A prenup, or Binding Financial Agreement as it is referred to in Australia, allows married couples (post-nuptial), soon to be married couples (pre-nuptial) and parties in a defacto or same sex relationship, to enter into a legal agreement about their financial affairs in the case of a relationship breakdown.
Binding Financial Agreements were introduced in Australia in 2000 to provide a mechanism for couples who are either contemplating marriage, or are already married to organise their affairs, including what could happen to property, business or how they would be looked after financially following a separation.
Prenups, or Binding Financial Agreements, are designed to remove uncertainty and avoid the stress of going to court. When done correctly, they can be a very useful tool for financial planning. It is, however, very important to take your time, and use an experienced lawyer to demonstrate that each party has had the opportunity to negotiate and reach a fair decision on the agreement. Agreements done in haste have been known to be challenged by the court.

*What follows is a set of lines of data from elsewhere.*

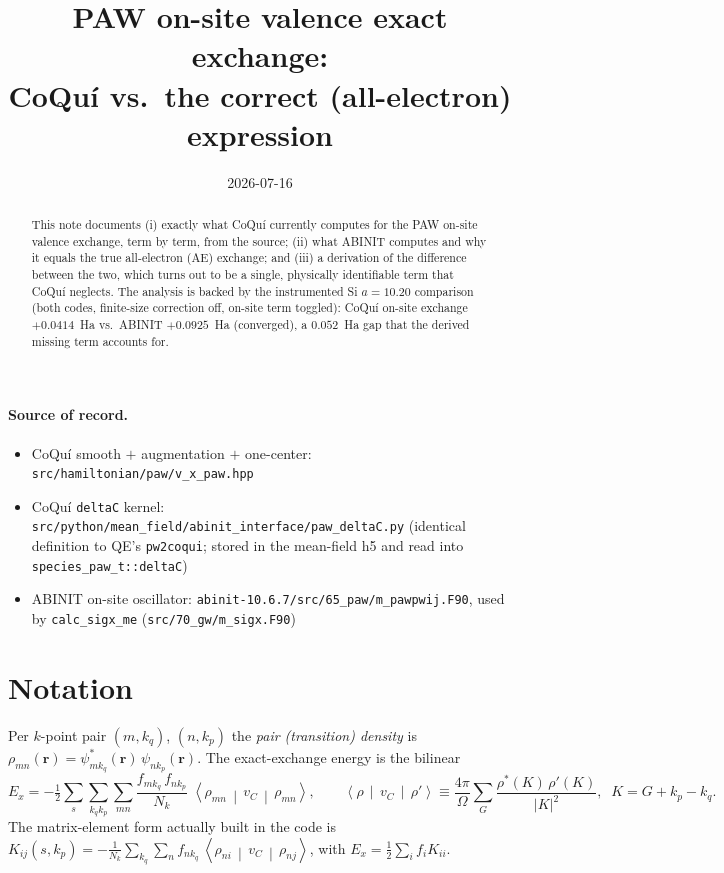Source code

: \documentclass[11pt]{article}
\title{\bfseries PAW on-site valence exact exchange:\\
CoQu\'i vs.\ the correct (all-electron) expression}
\author{}
\date{2026-07-16}
\newcommand{\vc}{v_C}
\newcommand{\avg}[3]{\left\langle #1 \,\middle|\, #2 \,\middle|\, #3 \right\rangle}
\newcommand{\code}[1]{\texttt{\small #1}}
\begin{document}
\maketitle

\begin{abstract}
\noindent
This note documents (i) exactly what CoQu\'i currently computes for the PAW
on-site valence exchange, term by term, from the source; (ii) what ABINIT
computes and why it equals the true all-electron (AE) exchange; and (iii) a
derivation of the difference between the two, which turns out to be a single,
physically identifiable term that CoQu\'i neglects. The analysis is backed by the
instrumented Si $a=10.20$ comparison (both codes, finite-size correction off,
on-site term toggled): CoQu\'i on-site exchange $+0.0414$~Ha vs.\ ABINIT
$+0.0925$~Ha (converged), a $0.052$~Ha gap that the derived missing term
accounts for.
\end{abstract}

\paragraph{Source of record.}
\begin{itemize}[nosep,leftmargin=1.4em]
  \item CoQu\'i smooth $+$ augmentation $+$ one-center: \code{src/hamiltonian/paw/v\_x\_paw.hpp}
  \item CoQu\'i \code{deltaC} kernel: \code{src/python/mean\_field/abinit\_interface/paw\_deltaC.py}
        (identical definition to QE's \code{pw2coqui}; stored in the mean-field h5
        and read into \code{species\_paw\_t::deltaC})
  \item ABINIT on-site oscillator: \code{abinit-10.6.7/src/65\_paw/m\_pawpwij.F90},
        used by \code{calc\_sigx\_me} (\code{src/70\_gw/m\_sigx.F90})
\end{itemize}

\section{Notation}

Per $k$-point pair $(m,k_q)$, $(n,k_p)$ the \emph{pair (transition) density} is
$\rho_{mn}(\mathbf r) = \psi^{*}_{m k_q}(\mathbf r)\,\psi_{n k_p}(\mathbf r)$.
The exact-exchange energy is the bilinear
\begin{equation}
E_x = -\tfrac12 \sum_{s}\sum_{k_q k_p}\sum_{mn}
      \frac{f_{m k_q}\, f_{n k_p}}{N_k}\;
      \avg{\rho_{mn}}{\vc}{\rho_{mn}},
\qquad
\avg{\rho}{\vc}{\rho'} \equiv \frac{4\pi}{\Omega}\sum_{G}\frac{\rho^{*}(K)\,\rho'(K)}{|K|^2},
\;\; K = G + k_p - k_q .
\end{equation}
The matrix-element form actually built in the code is
$K_{ij}(s,k_p) = -\frac{1}{N_k}\sum_{k_q}\sum_n f_{n k_q}\,\avg{\rho_{ni}}{\vc}{\rho_{nj}}$,
with $E_x = \tfrac12\sum_i f_i K_{ii}$.
\end{document}
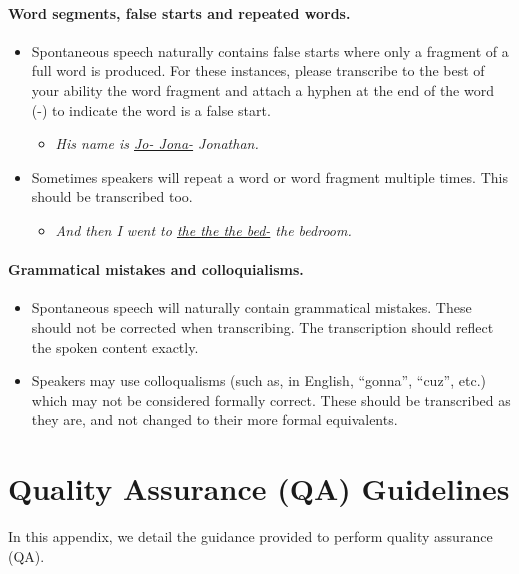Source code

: \paragraph{Word segments, false starts and repeated words.} \begin{itemize}
    \item Spontaneous speech naturally contains false starts where only a fragment of a full word is produced. For these instances, please transcribe to the best of your ability the word fragment and attach a hyphen at the end of the word (-) to indicate the word is a false start. 
    \begin{itemize}
        \item \textit{His name is \underline{Jo- Jona-} Jonathan.}
    \end{itemize}
    \item Sometimes speakers will repeat a word or word fragment multiple times. This should be transcribed too.
    \begin{itemize}
        \item \textit{And then I went to \underline{the the the bed-} the bedroom.}
    \end{itemize}

\end{itemize}


\paragraph{Grammatical mistakes and colloquialisms.}
\begin{itemize}
    \item Spontaneous speech will naturally contain grammatical mistakes. These should not be corrected when transcribing. The transcription should reflect the spoken content exactly.
    \item Speakers may use colloqualisms (such as, in English, “gonna”, “cuz”, etc.) which may not be considered formally correct. These should be transcribed as they are, and not changed to their more formal equivalents.
\end{itemize}

\section{Quality Assurance (QA) Guidelines}\label{appx:guideline:qa}
In this appendix, we detail the guidance provided to perform quality assurance (QA).
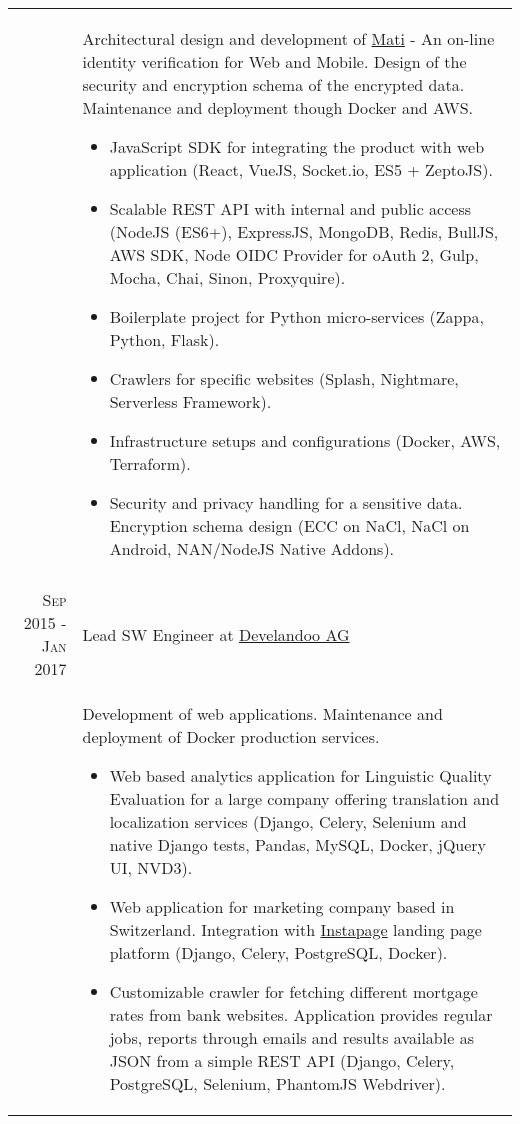 \documentclass[a4paper,10pt]{article}
\begin{document}
\begin{tabular}{r|p{11cm}}
& \footnotesize{ Architectural design and development of \href{https://www.getmati.com/}{Mati} - An on-line identity verification
for Web and Mobile. Design of the security and encryption schema of the encrypted data. Maintenance and deployment though Docker and AWS.

  \begin{itemize}
    \item JavaScript SDK for integrating the product with web application
      (React, VueJS, Socket.io, ES5 + ZeptoJS).
    \item Scalable REST API with internal and public access
      (NodeJS (ES6+), ExpressJS, MongoDB, Redis, BullJS, AWS SDK, Node OIDC
      Provider for oAuth 2, Gulp, Mocha, Chai, Sinon, Proxyquire).
    \item Boilerplate project for Python micro-services (Zappa, Python, Flask).
    \item Crawlers for specific websites (Splash, Nightmare, Serverless
    Framework).
    \item Infrastructure setups and configurations (Docker, AWS, Terraform).
    \item Security and privacy handling for a sensitive data. Encryption
    schema design (ECC on NaCl, NaCl on Android, NAN/NodeJS Native Addons).
  \end{itemize}
} \\


\multicolumn{2}{c}{} \\


\textsc{Sep 2015 - Jan 2017}
  & Lead SW Engineer at
    \href{http://www.develandoo.com/}{Develandoo AG} \\

& \footnotesize{ Development of web applications. Maintenance and deployment
of Docker production services.
  \begin{itemize}
    \item Web based analytics application for Linguistic Quality Evaluation
    for a large company offering translation and localization services
    (Django, Celery, Selenium and native Django tests, Pandas, MySQL, Docker,
    jQuery UI, NVD3).
    \item Web application for marketing company based in Switzerland.
    Integration with \href{https://instapage.com/}{Instapage} landing page
    platform (Django, Celery, PostgreSQL, Docker).
    \item Customizable crawler for fetching different mortgage rates from bank
    websites. Application provides regular jobs, reports through emails and
    results available as JSON from a simple REST API (Django, Celery,
    PostgreSQL, Selenium, PhantomJS Webdriver).
  \end{itemize}
} \\


\end{tabular}
\end{document}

In a recent case known as Thorne v Kennedy, the High Court overturned a prenup between a young woman and her property developer husband after she was made to sign the agreement the night before her wedding. The judges ruled that the document was effectively signed under duress. Therefore, it’s important that a pre-nuptial agreement is agreed upon by both parties over an adequate period of time. Other circumstances where the court can overturn an agreement is where the agreement would put unnecessary hardship on the spouse, especially where there are children involved.
In sum, pre-nuptial agreements have many benefits when entered into with the right legal advice from a family lawyer. They can protect your property and estate plan, reduce conflicts, clarify special agreements and establish ground rules for future matters. If you’re considering a BFA and would like some advice on whether it’s right for you, contact us today.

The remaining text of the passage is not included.